Mahatma Gandhi inspired people with his famous quote, “Be the change you wish to see in the world.”He did practice non-violence, truth and self restraint. While he was in London, he became more committed towards a vegetarian diet and motivated others to adopt vegetarian diet as well. The Father of the Nation believed in simple living and high thinking. He lived simply, used to wear traditional Indian dhoti and a shawl, woven with yarn hand-spun on a ‘charkha’. He abstained from meat, alcohol and promiscuity. Mahatma Gandhi undertook long fasts as a mark of political protest as well as self-restraint.
In 1916, Mahatma Gandhi was arrested for organizing civil resistance of tens of thousands of landless farmers and serfs in the Champaran district of Bihar, India. Through the Champaran Satyagraha of 1916, Mahatma Gandhi along with the farmers and serfs opposed the increasing tax levied on farmers by the British during the devastating famine. With his steely determination, Gandhi startled Britishers in 1930 with his 440 km long walk on foot to the ocean. It was primarily to oppose the British salt monopoly and lead Indians to challenge the British imposed salt tax. Dandi Salt March is laid down in history, where approximately 60,000 people were imprisoned an an outcome of the protest march.

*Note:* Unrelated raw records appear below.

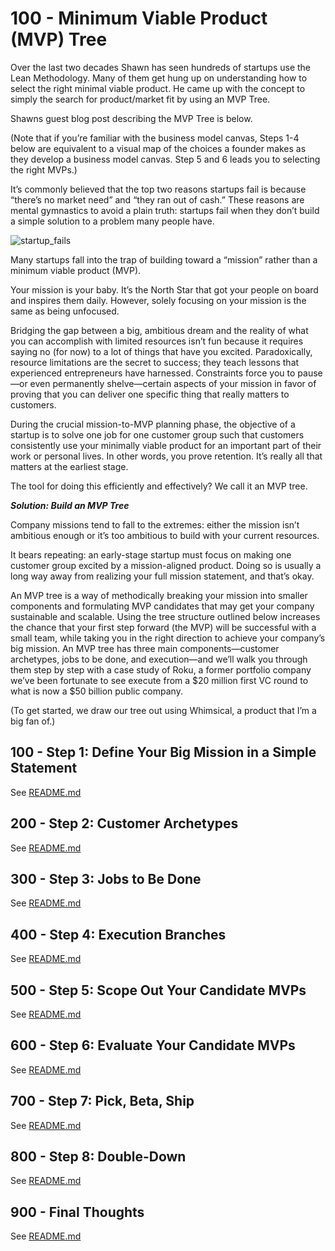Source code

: # 100 - Minimum Viable Product (MVP) Tree

Over the last two decades Shawn has seen hundreds of startups use the Lean Methodology. Many of them get hung up on understanding how to select the right minimal viable product. He came up with the concept to simply the search for product/market fit by using an MVP Tree.

Shawns guest blog post describing the MVP Tree is below.

(Note that if you’re familiar with the business model canvas, Steps 1-4 below are equivalent to a visual map of the choices a founder makes as they develop a business model canvas. Step 5 and 6 leads you to selecting the right MVPs.)

It’s commonly believed that the top two reasons startups fail is because “there’s no market need” and “they ran out of cash.”  These reasons are mental gymnastics to avoid a plain truth: startups fail when they don’t build a simple solution to a problem many people have.

![startup_fails](https://user-images.githubusercontent.com/12828104/119131157-6710f980-ba39-11eb-956f-b07346f07bc6.png)

Many startups fall into the trap of building toward a “mission” rather than a minimum viable product (MVP).

Your mission is your baby. It’s the North Star that got your people on board and inspires them daily. However, solely focusing on your mission is the same as being unfocused.

Bridging the gap between a big, ambitious dream and the reality of what you can accomplish with limited resources isn’t fun because it requires saying no (for now) to a lot of things that have you excited. Paradoxically, resource limitations are the secret to success; they teach lessons that experienced entrepreneurs have harnessed. Constraints force you to pause—or even permanently shelve—certain aspects of your mission in favor of proving that you can deliver one specific thing that really matters to customers.

During the crucial mission-to-MVP planning phase, the objective of a startup is to solve one job for one customer group such that customers consistently use your minimally viable product for an important part of their work or personal lives. In other words, you prove retention. It’s really all that matters at the earliest stage.

The tool for doing this efficiently and effectively? We call it an MVP tree.

***Solution: Build an MVP Tree***

Company missions tend to fall to the extremes: either the mission isn’t ambitious enough or it’s too ambitious to build with your current resources.

It bears repeating: an early-stage startup must focus on making one customer group excited by a mission-aligned product. Doing so is usually a long way away from realizing your full mission statement, and that’s okay.

An MVP tree is a way of methodically breaking your mission into smaller components and formulating MVP candidates that may get your company sustainable and scalable. Using the tree structure outlined below increases the chance that your first step forward (the MVP) will be successful with a small team, while taking you in the right direction to achieve your company’s big mission. An MVP tree has three main components—customer archetypes, jobs to be done, and execution—and we’ll walk you through them step by step with a case study of Roku, a former portfolio company we’ve been fortunate to see execute from a $20 million first VC round to what is now a $50 billion public company.

(To get started, we draw our tree out using Whimsical, a product that I’m a big fan of.)

## 100 - Step 1: Define Your Big Mission in a Simple Statement

See [README.md](./100/README.md)

## 200 - Step 2: Customer Archetypes

See [README.md](./200/README.md)

## 300 - Step 3: Jobs to Be Done

See [README.md](./300/README.md)

## 400 - Step 4: Execution Branches

See [README.md](./400/README.md)

## 500 - Step 5: Scope Out Your Candidate MVPs

See [README.md](./500/README.md)

## 600 - Step 6: Evaluate Your Candidate MVPs

See [README.md](./600/README.md)

## 700 - Step 7: Pick, Beta, Ship

See [README.md](./700/README.md)

## 800 - Step 8: Double-Down

See [README.md](./800/README.md)

## 900 - Final Thoughts

See [README.md](./900/README.md)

Gandhi believed that all human beings are God’s special people and must be treated equally irrespective of their caste, color, language, creed, region, religion and ethnicity. Mahatma Gandhi believed in religious pluralism and campaigned for the empowerment of Untouchables- whom he called Harijans (the children of God). In 1942, Gandhi urged Indians to stop cooperating with the British and called for Quit India movement.
However, the story and the span of India’s struggle for Independence was very long and many people sacrificed their lives during the process. Finally, India achieved freedom in August, 1947. But Independence was accompanied by the horrific Partition. Following the partition and witnessing religious violence pertaining to the liberation of India and Pakistan after India’s Independence in 1947, Gandhi undertook innumerable fasts unto death to terminate religious violence. The Father of the Nation was assassinated on January 30, 1948, after Nathuram Godse fired three bullets at him at the Birla House, New Delhi.
The Father of the Nation was a well read man and an avid writer. His philosophy of ahimsa, satyagraha and civil disobedience still remains a potent guiding force in people’s lives and has helped people across the world to garner courage to oppose discrimination. He wrote several books during his lifetime: An Autobiography- The Story of My Experiments with Truth; Hind Swaraj or Indian Home Rule; Key to Health are some of the books penned by him. Mahatma Gandhi’s life was one of selfless love for one’s country, and through his hard work, self restraint, truth and non violence, he ignited hope among fellow Indians to achieve what they aspire for and protest against discrimination at various levels.